その日も試合に負けた。すぐにログアウトし、百敗のゼキでワード検索を掛ける。

 そこには無数の動画がアップされていた。

〔【万年敗北プレイヤー】百敗のゼキ、今日もドラマチックに負ける!〕

〔【百万再生御礼】スーパールーザー/エゼキエル! 涙の敗北・総集編!〕

超有名な実況ギルド《ゲルニカ》が、俺に目をつけて〝熱い負けっぷりを売りにした動画〟を撮っていたのだ。

「……晒し者にされていたのか」

人生で味わったことのないような、惨めな気分だった。次の日は風邪を理由に学校を休んだし、四日経ってようやくログインできた。でも打ちのめされていて、アリーナに行くどころか狩りをする気力も湧かない。広場の噴水の前に座って考えていた。

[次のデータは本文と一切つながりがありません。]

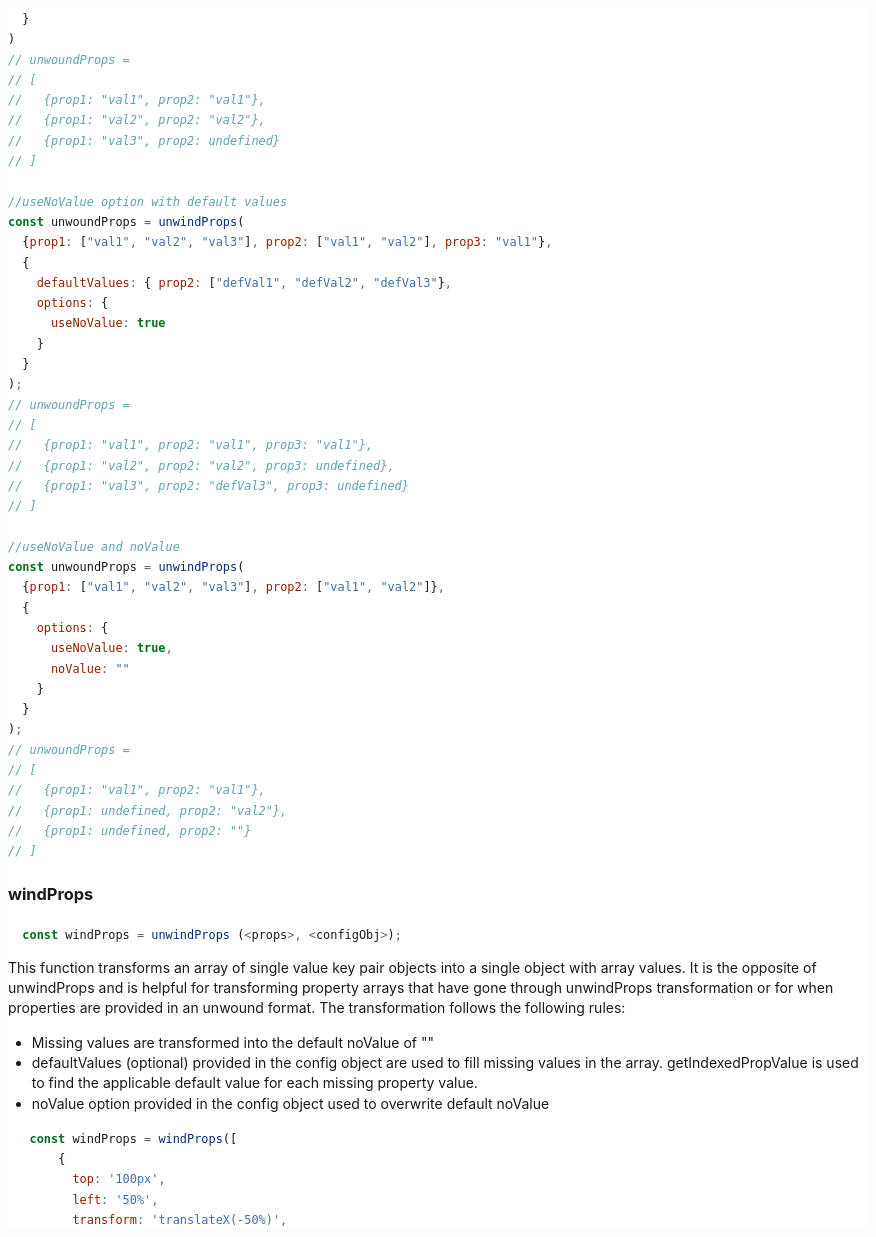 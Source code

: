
   ```js
    }
  )
  // unwoundProps = 
  // [
  //   {prop1: "val1", prop2: "val1"},
  //   {prop1: "val2", prop2: "val2"},
  //   {prop1: "val3", prop2: undefined}
  // ]

  //useNoValue option with default values
  const unwoundProps = unwindProps(
    {prop1: ["val1", "val2", "val3"], prop2: ["val1", "val2"], prop3: "val1"},
    {
      defaultValues: { prop2: ["defVal1", "defVal2", "defVal3"},
      options: {
        useNoValue: true
      }
    }
  );
  // unwoundProps = 
  // [
  //   {prop1: "val1", prop2: "val1", prop3: "val1"},
  //   {prop1: "val2", prop2: "val2", prop3: undefined},
  //   {prop1: "val3", prop2: "defVal3", prop3: undefined}
  // ]

  //useNoValue and noValue
  const unwoundProps = unwindProps(
    {prop1: ["val1", "val2", "val3"], prop2: ["val1", "val2"]},
    {
      options: {
        useNoValue: true,
        noValue: ""
      }
    }
  );
  // unwoundProps = 
  // [
  //   {prop1: "val1", prop2: "val1"},
  //   {prop1: undefined, prop2: "val2"},
  //   {prop1: undefined, prop2: ""}
  // ]

```
### windProps
  ```js
    const windProps = unwindProps (<props>, <configObj>);
  ```
This function transforms an array of single value key pair objects into a single object with array values. It is the opposite of unwindProps and is helpful for transforming property arrays that have gone through unwindProps transformation or for when properties are provided in an unwound format. The transformation follows the following rules:
  - Missing values are transformed into the default noValue of ""
  - defaultValues (optional) provided in the config object are used to fill missing values in the array. getIndexedPropValue is used to find the applicable default value for each missing property value.
  - noValue option provided in the config object used to overwrite default noValue
 ```js
    const windProps = windProps([
        {
          top: '100px',
          left: '50%',
          transform: 'translateX(-50%)',
 ```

(負けたら引退する、って決めたよな。どうせ勝てやしない。引退もいいかな……)

「あの……ゼキさんですネ?」

 話し掛けてきたのは、少女のアバターをチョイスしたプレイヤーだ。褐色の肌に、長い黒髪。露出の大きい白のドレスタイプの甲冑。白い鎌をクロスするように背負っている。